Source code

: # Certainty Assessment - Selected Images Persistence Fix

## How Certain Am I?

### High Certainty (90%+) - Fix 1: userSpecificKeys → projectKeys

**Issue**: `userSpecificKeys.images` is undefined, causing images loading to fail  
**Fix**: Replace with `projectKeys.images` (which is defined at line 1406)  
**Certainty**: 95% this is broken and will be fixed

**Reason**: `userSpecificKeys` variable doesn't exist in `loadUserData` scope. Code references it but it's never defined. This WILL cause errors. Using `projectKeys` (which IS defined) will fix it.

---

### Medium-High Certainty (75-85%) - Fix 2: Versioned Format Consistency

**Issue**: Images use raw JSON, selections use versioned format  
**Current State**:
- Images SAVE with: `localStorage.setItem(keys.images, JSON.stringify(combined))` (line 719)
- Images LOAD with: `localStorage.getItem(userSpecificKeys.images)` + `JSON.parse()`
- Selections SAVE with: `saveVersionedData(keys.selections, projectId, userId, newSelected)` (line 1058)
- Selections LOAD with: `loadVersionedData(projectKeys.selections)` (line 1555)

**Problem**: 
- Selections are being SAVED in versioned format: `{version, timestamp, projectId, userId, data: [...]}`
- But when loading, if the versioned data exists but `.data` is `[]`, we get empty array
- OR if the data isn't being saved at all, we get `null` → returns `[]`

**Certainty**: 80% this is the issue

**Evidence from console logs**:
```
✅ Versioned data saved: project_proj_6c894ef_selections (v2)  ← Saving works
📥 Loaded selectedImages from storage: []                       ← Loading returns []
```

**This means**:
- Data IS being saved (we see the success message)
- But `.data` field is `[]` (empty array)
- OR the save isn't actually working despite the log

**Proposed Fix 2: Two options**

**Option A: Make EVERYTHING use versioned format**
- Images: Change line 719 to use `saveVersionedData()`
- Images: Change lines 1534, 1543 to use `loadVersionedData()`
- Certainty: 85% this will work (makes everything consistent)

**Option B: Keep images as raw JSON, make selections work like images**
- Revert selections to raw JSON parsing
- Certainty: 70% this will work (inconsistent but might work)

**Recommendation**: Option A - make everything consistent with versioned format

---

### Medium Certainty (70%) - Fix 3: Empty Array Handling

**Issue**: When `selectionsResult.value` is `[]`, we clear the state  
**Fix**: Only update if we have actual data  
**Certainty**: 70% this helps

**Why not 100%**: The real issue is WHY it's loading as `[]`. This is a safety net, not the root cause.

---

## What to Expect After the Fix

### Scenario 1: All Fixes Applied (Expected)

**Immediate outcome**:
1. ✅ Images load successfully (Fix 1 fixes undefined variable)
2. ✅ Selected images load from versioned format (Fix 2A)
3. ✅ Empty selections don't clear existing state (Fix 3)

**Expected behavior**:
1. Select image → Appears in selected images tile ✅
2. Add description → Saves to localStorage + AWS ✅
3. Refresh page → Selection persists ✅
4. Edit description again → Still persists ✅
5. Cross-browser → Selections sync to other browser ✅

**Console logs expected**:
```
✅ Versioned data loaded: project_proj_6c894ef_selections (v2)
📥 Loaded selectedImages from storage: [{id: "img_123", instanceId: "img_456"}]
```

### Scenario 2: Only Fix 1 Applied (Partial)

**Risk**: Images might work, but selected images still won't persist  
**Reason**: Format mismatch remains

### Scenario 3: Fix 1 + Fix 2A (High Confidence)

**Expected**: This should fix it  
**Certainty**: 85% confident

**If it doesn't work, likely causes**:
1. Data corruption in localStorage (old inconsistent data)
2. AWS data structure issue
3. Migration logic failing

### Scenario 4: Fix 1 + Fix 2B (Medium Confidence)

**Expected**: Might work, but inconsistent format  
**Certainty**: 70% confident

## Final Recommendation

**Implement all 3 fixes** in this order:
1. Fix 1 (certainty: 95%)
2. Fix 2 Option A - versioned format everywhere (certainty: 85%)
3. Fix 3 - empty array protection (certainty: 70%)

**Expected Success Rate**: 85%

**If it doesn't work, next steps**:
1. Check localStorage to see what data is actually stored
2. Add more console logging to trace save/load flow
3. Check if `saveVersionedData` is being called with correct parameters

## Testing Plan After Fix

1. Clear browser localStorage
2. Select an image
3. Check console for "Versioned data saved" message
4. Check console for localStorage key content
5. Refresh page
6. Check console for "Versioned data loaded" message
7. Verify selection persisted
####################
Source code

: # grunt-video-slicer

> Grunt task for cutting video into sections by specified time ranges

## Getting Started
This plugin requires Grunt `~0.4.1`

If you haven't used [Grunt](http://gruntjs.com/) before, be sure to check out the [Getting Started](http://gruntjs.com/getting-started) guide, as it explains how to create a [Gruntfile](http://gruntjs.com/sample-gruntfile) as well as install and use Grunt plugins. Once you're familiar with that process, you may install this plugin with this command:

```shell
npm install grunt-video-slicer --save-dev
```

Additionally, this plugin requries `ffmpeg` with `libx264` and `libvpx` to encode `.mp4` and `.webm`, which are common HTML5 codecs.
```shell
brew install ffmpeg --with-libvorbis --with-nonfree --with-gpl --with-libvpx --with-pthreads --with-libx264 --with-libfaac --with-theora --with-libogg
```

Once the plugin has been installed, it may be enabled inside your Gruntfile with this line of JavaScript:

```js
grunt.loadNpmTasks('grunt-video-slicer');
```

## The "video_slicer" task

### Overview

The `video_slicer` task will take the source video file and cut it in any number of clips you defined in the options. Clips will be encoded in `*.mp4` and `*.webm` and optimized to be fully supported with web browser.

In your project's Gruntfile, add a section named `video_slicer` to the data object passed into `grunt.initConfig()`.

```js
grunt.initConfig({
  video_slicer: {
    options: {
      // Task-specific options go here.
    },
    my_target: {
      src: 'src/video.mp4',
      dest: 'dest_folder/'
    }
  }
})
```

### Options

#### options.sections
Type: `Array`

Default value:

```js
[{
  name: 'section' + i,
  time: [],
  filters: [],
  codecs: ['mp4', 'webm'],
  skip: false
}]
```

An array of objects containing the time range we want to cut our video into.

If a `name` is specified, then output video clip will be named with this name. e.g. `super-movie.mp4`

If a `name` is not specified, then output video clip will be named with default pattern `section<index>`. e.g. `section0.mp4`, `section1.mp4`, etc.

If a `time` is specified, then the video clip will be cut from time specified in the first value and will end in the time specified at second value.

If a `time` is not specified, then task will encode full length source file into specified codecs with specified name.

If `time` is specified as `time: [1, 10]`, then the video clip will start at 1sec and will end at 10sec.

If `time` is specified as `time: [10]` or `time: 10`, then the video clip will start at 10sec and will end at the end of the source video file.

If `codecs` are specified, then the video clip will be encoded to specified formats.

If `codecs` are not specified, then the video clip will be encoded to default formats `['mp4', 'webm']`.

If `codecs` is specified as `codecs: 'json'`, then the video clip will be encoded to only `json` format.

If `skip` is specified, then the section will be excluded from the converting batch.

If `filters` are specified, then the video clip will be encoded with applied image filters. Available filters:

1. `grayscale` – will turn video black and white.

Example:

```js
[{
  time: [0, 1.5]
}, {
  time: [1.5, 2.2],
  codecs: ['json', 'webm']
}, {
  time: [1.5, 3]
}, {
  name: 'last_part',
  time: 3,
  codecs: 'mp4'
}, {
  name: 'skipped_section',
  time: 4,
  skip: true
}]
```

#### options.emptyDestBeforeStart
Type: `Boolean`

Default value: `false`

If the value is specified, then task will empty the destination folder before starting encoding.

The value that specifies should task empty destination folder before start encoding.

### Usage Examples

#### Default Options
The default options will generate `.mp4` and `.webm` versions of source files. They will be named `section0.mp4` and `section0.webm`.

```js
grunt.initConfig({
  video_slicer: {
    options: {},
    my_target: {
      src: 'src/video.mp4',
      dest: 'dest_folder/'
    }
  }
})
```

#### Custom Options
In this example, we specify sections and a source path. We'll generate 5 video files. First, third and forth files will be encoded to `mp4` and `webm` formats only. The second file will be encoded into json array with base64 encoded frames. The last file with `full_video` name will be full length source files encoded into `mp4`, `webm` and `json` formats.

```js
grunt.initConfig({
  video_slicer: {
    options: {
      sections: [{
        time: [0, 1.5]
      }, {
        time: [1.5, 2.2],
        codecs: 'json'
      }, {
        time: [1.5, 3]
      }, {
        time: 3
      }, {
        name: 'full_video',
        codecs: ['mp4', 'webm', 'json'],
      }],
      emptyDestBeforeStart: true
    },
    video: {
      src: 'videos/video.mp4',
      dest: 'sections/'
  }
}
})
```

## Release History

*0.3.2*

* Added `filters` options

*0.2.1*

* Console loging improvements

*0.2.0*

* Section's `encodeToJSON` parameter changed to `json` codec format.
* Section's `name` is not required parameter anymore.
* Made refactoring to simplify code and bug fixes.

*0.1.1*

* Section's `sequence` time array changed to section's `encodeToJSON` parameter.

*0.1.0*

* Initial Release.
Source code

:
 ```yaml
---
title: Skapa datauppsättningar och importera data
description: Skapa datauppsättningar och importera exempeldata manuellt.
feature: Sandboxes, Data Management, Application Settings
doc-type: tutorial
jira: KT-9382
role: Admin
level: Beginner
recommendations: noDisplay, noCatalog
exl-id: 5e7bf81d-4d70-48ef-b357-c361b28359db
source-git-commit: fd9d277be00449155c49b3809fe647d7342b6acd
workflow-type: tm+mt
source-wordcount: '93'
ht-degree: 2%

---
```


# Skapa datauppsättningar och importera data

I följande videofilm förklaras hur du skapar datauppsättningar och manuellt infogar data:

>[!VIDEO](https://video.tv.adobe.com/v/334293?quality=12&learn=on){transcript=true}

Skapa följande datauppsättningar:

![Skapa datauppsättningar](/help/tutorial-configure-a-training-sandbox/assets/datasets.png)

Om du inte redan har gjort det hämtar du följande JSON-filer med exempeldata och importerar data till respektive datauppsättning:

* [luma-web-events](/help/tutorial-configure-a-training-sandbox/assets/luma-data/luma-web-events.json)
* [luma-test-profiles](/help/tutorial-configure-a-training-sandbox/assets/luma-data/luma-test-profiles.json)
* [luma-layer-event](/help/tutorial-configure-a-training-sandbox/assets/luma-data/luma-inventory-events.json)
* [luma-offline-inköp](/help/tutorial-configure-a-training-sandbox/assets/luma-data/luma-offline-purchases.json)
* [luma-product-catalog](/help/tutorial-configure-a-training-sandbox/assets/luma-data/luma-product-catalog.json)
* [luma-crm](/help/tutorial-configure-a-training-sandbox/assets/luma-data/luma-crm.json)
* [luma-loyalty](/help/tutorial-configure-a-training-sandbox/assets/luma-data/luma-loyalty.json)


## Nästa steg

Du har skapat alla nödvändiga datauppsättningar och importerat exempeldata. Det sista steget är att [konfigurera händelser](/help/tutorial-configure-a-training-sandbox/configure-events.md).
####################
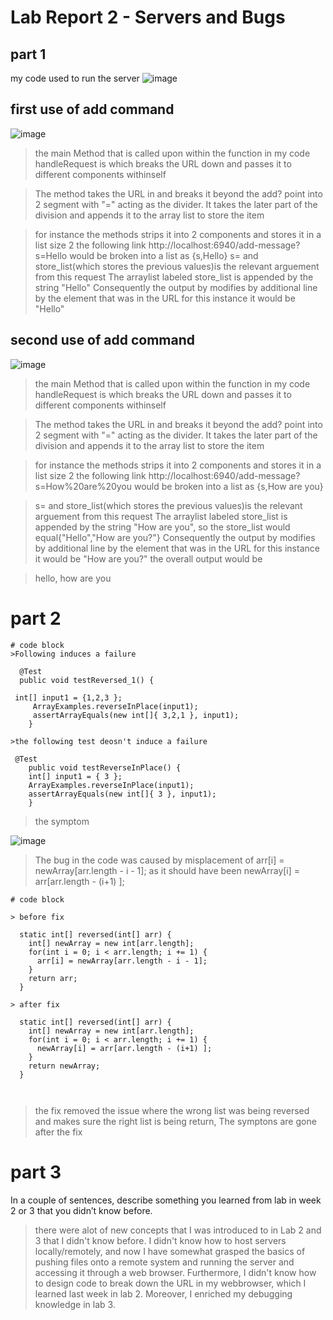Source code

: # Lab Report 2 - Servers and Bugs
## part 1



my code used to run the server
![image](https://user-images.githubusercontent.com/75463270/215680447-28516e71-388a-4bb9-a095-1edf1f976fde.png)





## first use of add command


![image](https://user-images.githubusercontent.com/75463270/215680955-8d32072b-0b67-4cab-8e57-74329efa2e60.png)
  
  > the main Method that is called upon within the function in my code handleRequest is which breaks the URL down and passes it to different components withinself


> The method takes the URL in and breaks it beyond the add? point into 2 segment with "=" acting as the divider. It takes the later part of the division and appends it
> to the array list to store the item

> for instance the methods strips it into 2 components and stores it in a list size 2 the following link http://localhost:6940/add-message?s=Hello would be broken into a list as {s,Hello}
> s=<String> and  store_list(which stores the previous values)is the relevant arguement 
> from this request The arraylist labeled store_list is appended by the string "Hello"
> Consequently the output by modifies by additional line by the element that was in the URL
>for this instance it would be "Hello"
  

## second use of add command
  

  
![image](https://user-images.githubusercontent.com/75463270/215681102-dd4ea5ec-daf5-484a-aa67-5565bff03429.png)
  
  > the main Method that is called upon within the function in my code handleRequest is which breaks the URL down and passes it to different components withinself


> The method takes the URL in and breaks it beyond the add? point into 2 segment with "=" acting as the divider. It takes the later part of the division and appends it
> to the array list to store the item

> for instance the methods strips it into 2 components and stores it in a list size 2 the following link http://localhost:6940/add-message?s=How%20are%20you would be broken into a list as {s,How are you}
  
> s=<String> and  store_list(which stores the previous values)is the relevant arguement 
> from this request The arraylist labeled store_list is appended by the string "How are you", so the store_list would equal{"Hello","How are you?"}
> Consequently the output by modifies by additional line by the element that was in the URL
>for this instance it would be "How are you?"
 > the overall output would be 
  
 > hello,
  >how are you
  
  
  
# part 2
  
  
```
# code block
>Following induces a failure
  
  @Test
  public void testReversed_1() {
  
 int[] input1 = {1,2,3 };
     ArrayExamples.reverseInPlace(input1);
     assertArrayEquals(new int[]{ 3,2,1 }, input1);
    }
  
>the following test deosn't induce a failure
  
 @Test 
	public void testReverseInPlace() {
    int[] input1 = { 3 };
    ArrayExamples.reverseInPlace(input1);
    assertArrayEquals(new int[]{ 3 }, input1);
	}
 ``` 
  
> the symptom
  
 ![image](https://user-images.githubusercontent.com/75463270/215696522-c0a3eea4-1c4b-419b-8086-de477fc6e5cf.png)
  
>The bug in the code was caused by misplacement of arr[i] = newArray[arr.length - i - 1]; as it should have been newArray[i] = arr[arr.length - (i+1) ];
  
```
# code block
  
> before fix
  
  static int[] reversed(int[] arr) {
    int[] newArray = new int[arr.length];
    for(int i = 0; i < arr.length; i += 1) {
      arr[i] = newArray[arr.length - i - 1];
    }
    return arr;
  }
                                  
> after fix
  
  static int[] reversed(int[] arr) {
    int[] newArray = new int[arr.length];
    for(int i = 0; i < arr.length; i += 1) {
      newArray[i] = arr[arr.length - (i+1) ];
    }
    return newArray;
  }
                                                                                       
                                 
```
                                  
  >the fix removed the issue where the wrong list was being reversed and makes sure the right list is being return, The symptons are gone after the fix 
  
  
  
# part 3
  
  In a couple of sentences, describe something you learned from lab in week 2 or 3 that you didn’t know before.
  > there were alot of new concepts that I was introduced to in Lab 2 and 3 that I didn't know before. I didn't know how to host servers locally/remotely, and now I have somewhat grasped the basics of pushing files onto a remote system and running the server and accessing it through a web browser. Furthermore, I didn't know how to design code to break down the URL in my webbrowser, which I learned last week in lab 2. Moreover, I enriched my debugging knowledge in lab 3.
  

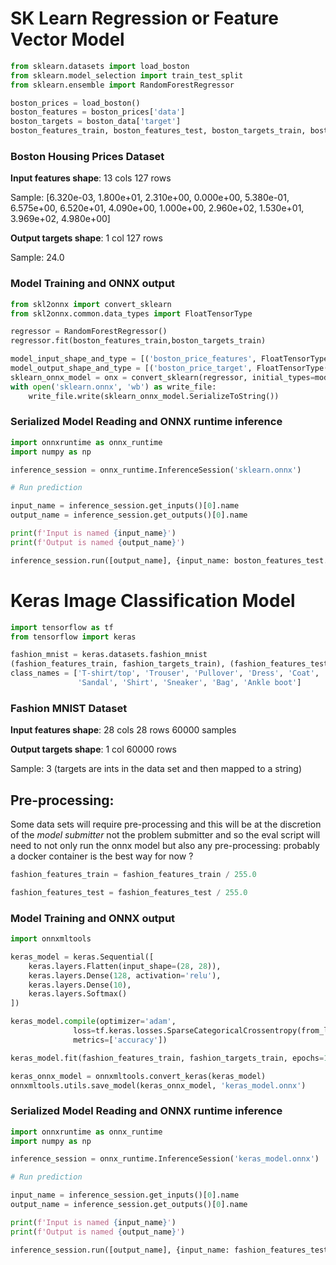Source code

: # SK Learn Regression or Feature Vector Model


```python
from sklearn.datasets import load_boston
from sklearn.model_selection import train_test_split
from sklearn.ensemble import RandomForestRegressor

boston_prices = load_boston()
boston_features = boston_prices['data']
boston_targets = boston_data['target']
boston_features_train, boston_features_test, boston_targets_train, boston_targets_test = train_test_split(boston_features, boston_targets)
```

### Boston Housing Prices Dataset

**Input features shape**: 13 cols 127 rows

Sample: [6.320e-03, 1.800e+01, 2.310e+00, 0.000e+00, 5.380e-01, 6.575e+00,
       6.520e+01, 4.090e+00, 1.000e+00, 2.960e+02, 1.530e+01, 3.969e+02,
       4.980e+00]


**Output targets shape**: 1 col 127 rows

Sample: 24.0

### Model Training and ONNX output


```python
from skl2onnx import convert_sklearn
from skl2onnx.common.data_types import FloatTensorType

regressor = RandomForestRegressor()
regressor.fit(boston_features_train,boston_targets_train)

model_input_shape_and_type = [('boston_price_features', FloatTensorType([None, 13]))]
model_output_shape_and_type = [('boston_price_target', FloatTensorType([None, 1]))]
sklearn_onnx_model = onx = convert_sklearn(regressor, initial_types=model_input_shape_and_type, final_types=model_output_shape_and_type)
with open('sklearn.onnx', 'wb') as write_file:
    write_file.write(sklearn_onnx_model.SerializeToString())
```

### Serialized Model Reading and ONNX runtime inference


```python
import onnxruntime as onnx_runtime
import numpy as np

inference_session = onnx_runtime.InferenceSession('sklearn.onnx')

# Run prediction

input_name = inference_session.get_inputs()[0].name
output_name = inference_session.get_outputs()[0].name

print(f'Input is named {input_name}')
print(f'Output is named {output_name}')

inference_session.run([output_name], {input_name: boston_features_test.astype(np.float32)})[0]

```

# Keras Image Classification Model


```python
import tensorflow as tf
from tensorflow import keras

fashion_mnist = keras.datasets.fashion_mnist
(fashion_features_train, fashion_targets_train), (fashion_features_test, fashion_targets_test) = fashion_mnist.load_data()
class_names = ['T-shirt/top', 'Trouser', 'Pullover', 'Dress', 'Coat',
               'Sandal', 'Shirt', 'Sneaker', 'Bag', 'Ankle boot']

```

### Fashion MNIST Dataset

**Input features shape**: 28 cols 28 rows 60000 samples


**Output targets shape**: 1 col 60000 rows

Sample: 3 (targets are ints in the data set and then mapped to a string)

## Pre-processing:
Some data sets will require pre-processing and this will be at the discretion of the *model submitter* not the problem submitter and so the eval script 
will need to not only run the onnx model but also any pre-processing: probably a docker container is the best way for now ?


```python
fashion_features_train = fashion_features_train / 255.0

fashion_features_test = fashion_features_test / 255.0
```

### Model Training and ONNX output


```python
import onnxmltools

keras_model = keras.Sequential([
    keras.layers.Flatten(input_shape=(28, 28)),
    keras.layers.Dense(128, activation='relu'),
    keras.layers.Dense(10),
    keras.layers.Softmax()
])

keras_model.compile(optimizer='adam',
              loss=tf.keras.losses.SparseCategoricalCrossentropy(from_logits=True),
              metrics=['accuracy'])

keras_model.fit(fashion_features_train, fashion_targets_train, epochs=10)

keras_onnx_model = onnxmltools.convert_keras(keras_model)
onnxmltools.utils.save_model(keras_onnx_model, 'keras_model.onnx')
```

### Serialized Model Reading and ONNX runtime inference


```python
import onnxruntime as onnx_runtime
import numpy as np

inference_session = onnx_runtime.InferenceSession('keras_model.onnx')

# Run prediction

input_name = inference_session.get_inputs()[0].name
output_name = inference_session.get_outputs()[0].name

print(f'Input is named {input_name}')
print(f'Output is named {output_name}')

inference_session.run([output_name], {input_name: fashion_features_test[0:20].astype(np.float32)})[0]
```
####################
▶ REQUIRED WORK:
Each line above that has "public" adds one to the count; say the final count with no other text.

▶ WRITTEN ANSWER:
2